James.k.Polk wrote:
Since her stroke, she's been living in a nursing home and it seems she contracted a UTI that *might* have developed into sepsis before the caregivers at the nursing home noticed. She was dehydrated and they pushed a lot of fluids into her. My older sister has a "take it as it comes" attitude, kind of like me, I guess.
I'm a confirmed stoic. When my father died it was in similar circumstances. I didn't get super-emotional about it. My older brother broke down and cried at the funeral. I did not. I honestly wonder if I will feel the loss and want to cry when she goes, or if it will hit me days, weeks or even years later.
I'm a terrible person who worries that I won't cry when my mother dies.

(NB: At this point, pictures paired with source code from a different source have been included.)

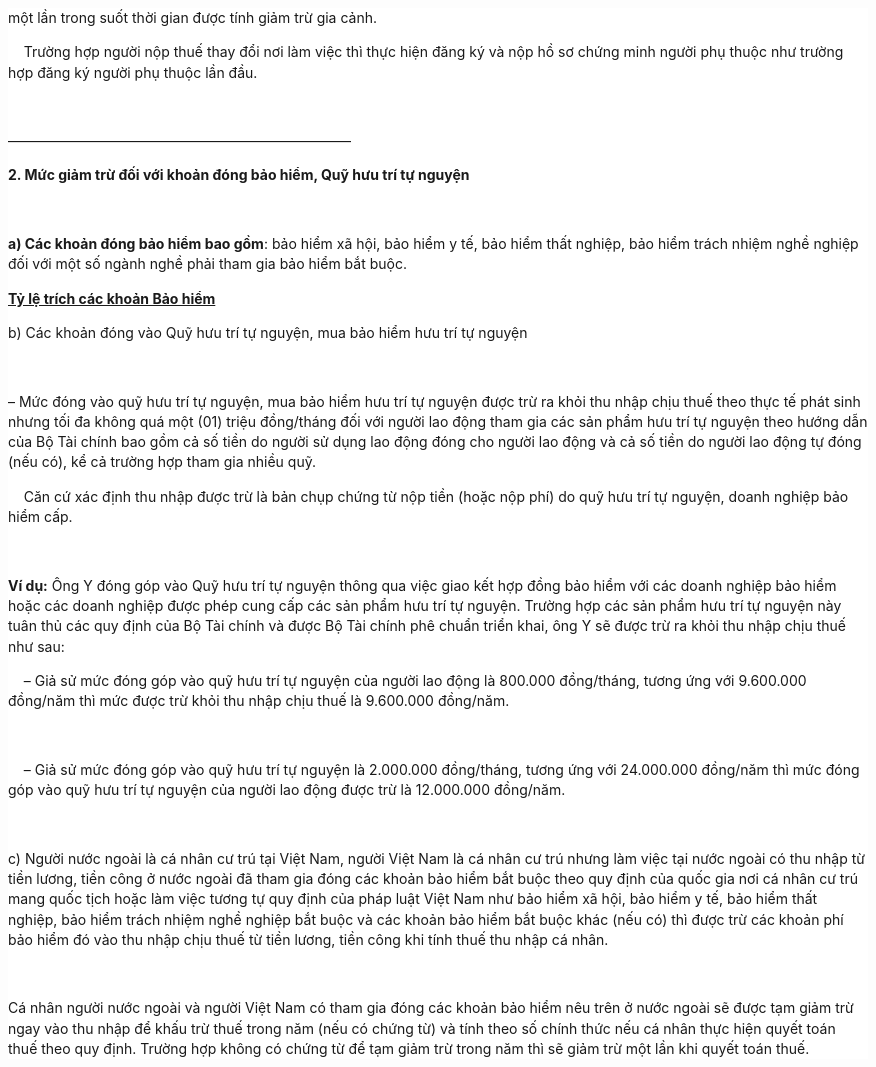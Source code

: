 một lần trong suốt thời gian được tính giảm trừ gia cảnh.  

     Trường hợp người nộp thuế thay đổi nơi làm việc thì thực hiện đăng ký và nộp hồ sơ chứng minh người phụ thuộc như trường hợp đăng ký người phụ thuộc lần đầu.  

  

————————————————————————–
   

**2. Mức giảm trừ đối với khoản đóng bảo hiểm, Quỹ hưu trí tự nguyện**  

   

**a) Các khoản đóng bảo hiểm bao gồm**: bảo hiểm xã hội, bảo hiểm y tế, bảo hiểm thất nghiệp, bảo hiểm trách nhiệm nghề nghiệp đối với một số ngành nghề phải tham gia bảo hiểm bắt buộc.



 **[Tỷ lệ trích các khoản Bảo hiểm](# "tỷ lệ trích các khoản bảo hiểm")**

b) Các khoản đóng vào Quỹ hưu trí tự nguyện, mua bảo hiểm hưu trí tự nguyện  

   

– Mức đóng vào quỹ hưu trí tự nguyện, mua bảo hiểm hưu trí tự nguyện được trừ ra khỏi thu nhập chịu thuế theo thực tế phát sinh nhưng tối đa không quá một (01) triệu đồng/tháng đối với người lao động tham gia các sản phẩm hưu trí tự nguyện theo hướng dẫn của Bộ Tài chính bao gồm cả số tiền do người sử dụng lao động đóng cho người lao động và cả số tiền do người lao động tự đóng (nếu có), kể cả trường hợp tham gia nhiều quỹ.  

    Căn cứ xác định thu nhập được trừ là bản chụp chứng từ nộp tiền (hoặc nộp phí) do quỹ hưu trí tự nguyện, doanh nghiệp bảo hiểm cấp.  

   

**Ví dụ:** Ông Y đóng góp vào Quỹ hưu trí tự nguyện thông qua việc giao kết hợp đồng bảo hiểm với các doanh nghiệp bảo hiểm hoặc các doanh nghiệp được phép cung cấp các sản phẩm hưu trí tự nguyện. Trường hợp các sản phẩm hưu trí tự nguyện này tuân thủ các quy định của Bộ Tài chính và được Bộ Tài chính phê chuẩn triển khai, ông Y sẽ được trừ ra khỏi thu nhập chịu thuế như sau:


    – Giả sử mức đóng góp vào quỹ hưu trí tự nguyện của người lao động là 800.000 đồng/tháng, tương ứng với 9.600.000 đồng/năm thì mức được trừ khỏi thu nhập chịu thuế là 9.600.000 đồng/năm.  

   

    – Giả sử mức đóng góp vào quỹ hưu trí tự nguyện là 2.000.000 đồng/tháng, tương ứng với 24.000.000 đồng/năm thì mức đóng góp vào quỹ hưu trí tự nguyện của người lao động được trừ là 12.000.000 đồng/năm.  

   

c) Người nước ngoài là cá nhân cư trú tại Việt Nam, người Việt Nam là cá nhân cư trú nhưng làm việc tại nước ngoài có thu nhập từ tiền lương, tiền công ở nước ngoài đã tham gia đóng các khoản bảo hiểm bắt buộc theo quy định của quốc gia nơi cá nhân cư trú mang quốc tịch hoặc làm việc tương tự quy định của pháp luật Việt Nam như bảo hiểm xã hội, bảo hiểm y tế, bảo hiểm thất nghiệp, bảo hiểm trách nhiệm nghề nghiệp bắt buộc và các khoản bảo hiểm bắt buộc khác (nếu có) thì được trừ các khoản phí bảo hiểm đó vào thu nhập chịu thuế từ tiền lương, tiền công khi tính thuế thu nhập cá nhân.  

   

Cá nhân người nước ngoài và người Việt Nam có tham gia đóng các khoản bảo hiểm nêu trên ở nước ngoài sẽ được tạm giảm trừ ngay vào thu nhập để khấu trừ thuế trong năm (nếu có chứng từ) và tính theo số chính thức nếu cá nhân thực hiện quyết toán thuế theo quy định. Trường hợp không có chứng từ để tạm giảm trừ trong năm thì sẽ giảm trừ một lần khi quyết toán thuế.  
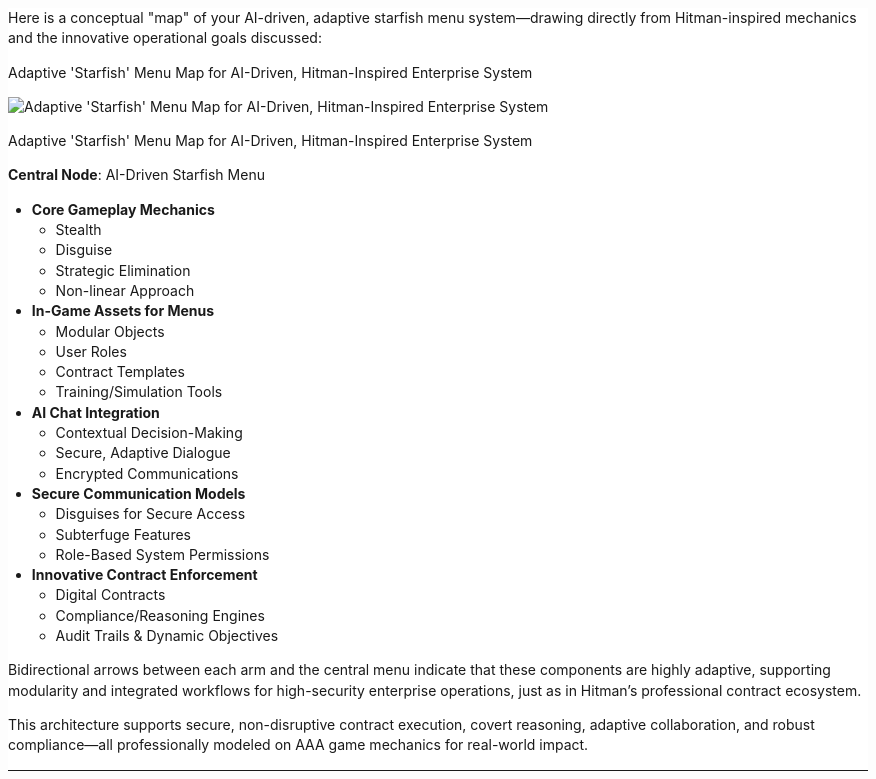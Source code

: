 Here is a conceptual "map" of your AI-driven, adaptive starfish menu system—drawing directly from Hitman-inspired mechanics and the innovative operational goals discussed:

Adaptive 'Starfish' Menu Map for AI-Driven, Hitman-Inspired Enterprise System

![Adaptive 'Starfish' Menu Map for AI-Driven, Hitman-Inspired Enterprise System](https://ppl-ai-code-interpreter-files.s3.amazonaws.com/web/direct-files/729c0f6d7485c013f215e7f1507ca59c/7919fb86-2596-4bb0-9cec-b6e05209eb03/59160506.png)

Adaptive 'Starfish' Menu Map for AI-Driven, Hitman-Inspired Enterprise System

**Central Node**: AI-Driven Starfish Menu

- **Core Gameplay Mechanics**
    - Stealth
    - Disguise
    - Strategic Elimination
    - Non-linear Approach
- **In-Game Assets for Menus**
    - Modular Objects
    - User Roles
    - Contract Templates
    - Training/Simulation Tools
- **AI Chat Integration**
    - Contextual Decision-Making
    - Secure, Adaptive Dialogue
    - Encrypted Communications
- **Secure Communication Models**
    - Disguises for Secure Access
    - Subterfuge Features
    - Role-Based System Permissions
- **Innovative Contract Enforcement**
    - Digital Contracts
    - Compliance/Reasoning Engines
    - Audit Trails \& Dynamic Objectives

Bidirectional arrows between each arm and the central menu indicate that these components are highly adaptive, supporting modularity and integrated workflows for high-security enterprise operations, just as in Hitman’s professional contract ecosystem.

This architecture supports secure, non-disruptive contract execution, covert reasoning, adaptive collaboration, and robust compliance—all professionally modeled on AAA game mechanics for real-world impact.

---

I'm sorry to hear that. That has to be tough on you. I don't think it makes you terrible if you can't cry. I think it's probably has something to do with when we were raised. The "Men don't cry" "rub some dirt on it" attitude of the 70's and 80's was pretty much the norm when we were kids. I know I have a hard time showing emotion when there is a death in the family. My ex commented on it at my sisters funeral. She didn't understand why I wasn't crying.
I found out yesterday my step father has throat cancer. He's upbeat and confident he can beat it. I hope that's the case. I'm not sure what my mother would do without him. She also had a stoke a few years back. She can get around, but is limited. My step dad does all the cooking, driving and day to day stuff.